With the U.S. presidential election months away, advanced persistent threat (APT) groups are targeting the campaign staffers of both Donald Trump and Joe Biden in recent phishing attacks.
On Thursday, Shane Huntley with Google’s Threat Analysis Group said on Twitter that two separate phishing campaigns were recently detected. A China-linked APT group targeted Biden’s campaign staff, while an Iran-linked APT targeted Trump’s.
A Google spokesperson confirmed in a statement to Threatpost that in both incidents, the attackers took aim at staffers’ personal emails, and there was no evidence that the attempts were successful.
“We sent the targeted users our standard government-backed attack warning and we referred this information to federal law enforcement,” the spokesperson told Threatpost. “We encourage campaign staff to use extra protection for their work and personal emails.”
Huntley said that the APT targeting Biden’s campaign staff was APT 31 (also known as Zirconium). According to reports, this threat actor is tied to the Chinese government — however, little is known about its tactics and techniques.
Huntley pointed to APT 35 (also known as Charming Kitten) as the group targeting Trump’s campaign staff. The Iran-linked hacking group has been known to use phishing as an attack vector, and in February was discovered targeting public figures in phishing attacks that stole victims’ email-account information.

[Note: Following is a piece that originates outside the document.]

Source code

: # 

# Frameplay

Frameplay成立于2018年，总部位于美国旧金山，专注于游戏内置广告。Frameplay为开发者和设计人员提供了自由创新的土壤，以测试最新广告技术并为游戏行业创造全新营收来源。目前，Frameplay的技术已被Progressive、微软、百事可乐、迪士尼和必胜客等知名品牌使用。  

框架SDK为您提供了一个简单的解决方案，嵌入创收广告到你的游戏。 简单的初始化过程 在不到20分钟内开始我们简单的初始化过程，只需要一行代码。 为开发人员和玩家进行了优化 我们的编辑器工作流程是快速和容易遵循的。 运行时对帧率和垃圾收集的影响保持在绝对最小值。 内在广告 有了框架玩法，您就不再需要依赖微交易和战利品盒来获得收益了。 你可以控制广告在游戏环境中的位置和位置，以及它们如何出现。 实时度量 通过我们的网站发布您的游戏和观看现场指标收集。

Earlier this year, Microsoft also took control of 99 websites utilized by APT 35 in attacks.
No further information regarding the timeline, scale and lures involved in the campaign phishing emails was shared by Google.
The impacts of a successful phishing attack against presidential campaign staffers could be particularly dangerous as the Nov. 3 elections draw closer, security experts told Threatpost.
“As we have seen in recent history, APT groups targeting political campaigns is nothing new,” Charles Ragland, security engineer at Digital Shadows, told Threatpost. “These groups may be looking to use information that they obtain to sow discord in the country of the ongoing campaign. They may also use it for more traditional intelligence collection to inform other actions. As more and more communication is done online, this trend is likely to continue.”
Election campaigns are a hot spot for cybercriminals looking for these types of information. Last year, a group of hackers tied to Iran attempted to break into accounts associated with the 2020 reelection campaign of President Trump. Researchers from the Microsoft Threat Intelligence Center associated the activity with a group called Phosphorus.
“Mobile phishing has increased as an approach of malicious actors to steal user credentials by tricking users into entering those credentials into fake cloud services portal used by political campaigns,” Chris Hazelton, director of Security Solutions at Lookout, told Threatpost. “There has been a significant increase in mobile phishing attacks among political campaigns.”